[Aim of the exercise]
Show each line from the listing that includes the word "problem".

# # #

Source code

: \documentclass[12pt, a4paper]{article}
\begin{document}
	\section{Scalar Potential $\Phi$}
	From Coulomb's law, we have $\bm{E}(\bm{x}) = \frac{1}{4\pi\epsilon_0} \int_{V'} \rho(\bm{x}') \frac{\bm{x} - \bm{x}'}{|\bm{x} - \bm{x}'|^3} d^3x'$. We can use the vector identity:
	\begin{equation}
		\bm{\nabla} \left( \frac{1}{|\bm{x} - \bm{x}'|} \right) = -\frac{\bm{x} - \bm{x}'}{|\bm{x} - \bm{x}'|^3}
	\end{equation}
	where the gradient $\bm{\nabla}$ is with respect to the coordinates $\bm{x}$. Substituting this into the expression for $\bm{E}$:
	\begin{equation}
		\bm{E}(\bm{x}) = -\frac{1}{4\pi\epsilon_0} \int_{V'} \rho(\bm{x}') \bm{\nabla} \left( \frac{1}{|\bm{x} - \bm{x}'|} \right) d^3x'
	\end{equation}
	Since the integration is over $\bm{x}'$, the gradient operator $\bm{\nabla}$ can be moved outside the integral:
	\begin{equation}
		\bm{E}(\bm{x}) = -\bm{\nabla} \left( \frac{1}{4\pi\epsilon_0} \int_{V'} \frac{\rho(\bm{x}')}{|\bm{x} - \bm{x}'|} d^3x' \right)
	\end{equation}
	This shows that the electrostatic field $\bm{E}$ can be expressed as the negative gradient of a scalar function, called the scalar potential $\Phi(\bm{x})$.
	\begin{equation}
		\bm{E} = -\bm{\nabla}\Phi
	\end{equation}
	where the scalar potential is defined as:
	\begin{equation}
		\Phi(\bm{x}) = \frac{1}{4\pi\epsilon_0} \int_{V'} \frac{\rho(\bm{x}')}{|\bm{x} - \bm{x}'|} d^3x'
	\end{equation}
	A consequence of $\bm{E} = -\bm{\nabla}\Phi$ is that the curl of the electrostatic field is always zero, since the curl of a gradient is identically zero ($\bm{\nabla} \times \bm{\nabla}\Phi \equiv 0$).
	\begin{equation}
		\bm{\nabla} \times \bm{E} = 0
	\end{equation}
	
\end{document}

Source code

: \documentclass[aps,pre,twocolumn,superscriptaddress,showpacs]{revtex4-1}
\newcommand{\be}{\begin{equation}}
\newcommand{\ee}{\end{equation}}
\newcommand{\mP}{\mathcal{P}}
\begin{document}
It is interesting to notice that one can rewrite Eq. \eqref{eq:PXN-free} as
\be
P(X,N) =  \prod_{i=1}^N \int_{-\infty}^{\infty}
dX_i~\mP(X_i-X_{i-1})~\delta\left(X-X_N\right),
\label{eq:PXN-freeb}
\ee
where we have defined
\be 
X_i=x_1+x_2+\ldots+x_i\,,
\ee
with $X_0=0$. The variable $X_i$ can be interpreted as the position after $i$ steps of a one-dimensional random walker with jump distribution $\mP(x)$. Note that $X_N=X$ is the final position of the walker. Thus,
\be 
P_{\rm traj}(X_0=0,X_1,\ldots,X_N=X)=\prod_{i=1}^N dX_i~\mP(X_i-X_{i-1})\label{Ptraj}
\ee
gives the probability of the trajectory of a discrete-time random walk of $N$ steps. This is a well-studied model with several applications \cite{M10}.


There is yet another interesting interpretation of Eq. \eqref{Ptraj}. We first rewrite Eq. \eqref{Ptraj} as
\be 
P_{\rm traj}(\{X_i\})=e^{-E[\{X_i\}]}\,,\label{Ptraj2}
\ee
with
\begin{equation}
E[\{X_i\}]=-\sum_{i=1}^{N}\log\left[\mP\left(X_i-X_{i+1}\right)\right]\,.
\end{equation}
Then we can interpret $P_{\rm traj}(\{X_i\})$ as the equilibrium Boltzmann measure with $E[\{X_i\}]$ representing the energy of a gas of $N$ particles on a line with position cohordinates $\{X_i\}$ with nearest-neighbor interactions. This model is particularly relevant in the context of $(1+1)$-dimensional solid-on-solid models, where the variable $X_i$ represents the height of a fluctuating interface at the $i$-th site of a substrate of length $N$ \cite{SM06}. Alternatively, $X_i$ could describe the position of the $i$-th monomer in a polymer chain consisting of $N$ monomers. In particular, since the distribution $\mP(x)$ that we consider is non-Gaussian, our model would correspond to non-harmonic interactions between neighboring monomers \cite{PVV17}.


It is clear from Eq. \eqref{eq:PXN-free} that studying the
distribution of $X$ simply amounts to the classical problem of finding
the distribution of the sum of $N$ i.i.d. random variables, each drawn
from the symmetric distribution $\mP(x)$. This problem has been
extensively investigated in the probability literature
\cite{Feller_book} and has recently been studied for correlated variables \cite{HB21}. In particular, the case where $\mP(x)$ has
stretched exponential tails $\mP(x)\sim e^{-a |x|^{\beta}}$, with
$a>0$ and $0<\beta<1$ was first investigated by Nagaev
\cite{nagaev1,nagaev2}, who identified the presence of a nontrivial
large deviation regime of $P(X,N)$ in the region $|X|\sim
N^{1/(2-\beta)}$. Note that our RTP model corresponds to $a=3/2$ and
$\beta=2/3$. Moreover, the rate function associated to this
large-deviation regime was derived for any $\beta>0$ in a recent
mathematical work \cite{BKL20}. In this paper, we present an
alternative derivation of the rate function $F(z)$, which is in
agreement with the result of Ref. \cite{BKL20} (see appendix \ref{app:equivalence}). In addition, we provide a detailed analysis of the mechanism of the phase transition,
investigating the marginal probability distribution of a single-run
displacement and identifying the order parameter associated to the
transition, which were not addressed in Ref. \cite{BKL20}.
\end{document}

# # #

[Exercise result]
distribution of $X$ simply amounts to the classical problem of finding
from the symmetric distribution $\mP(x)$. This problem has been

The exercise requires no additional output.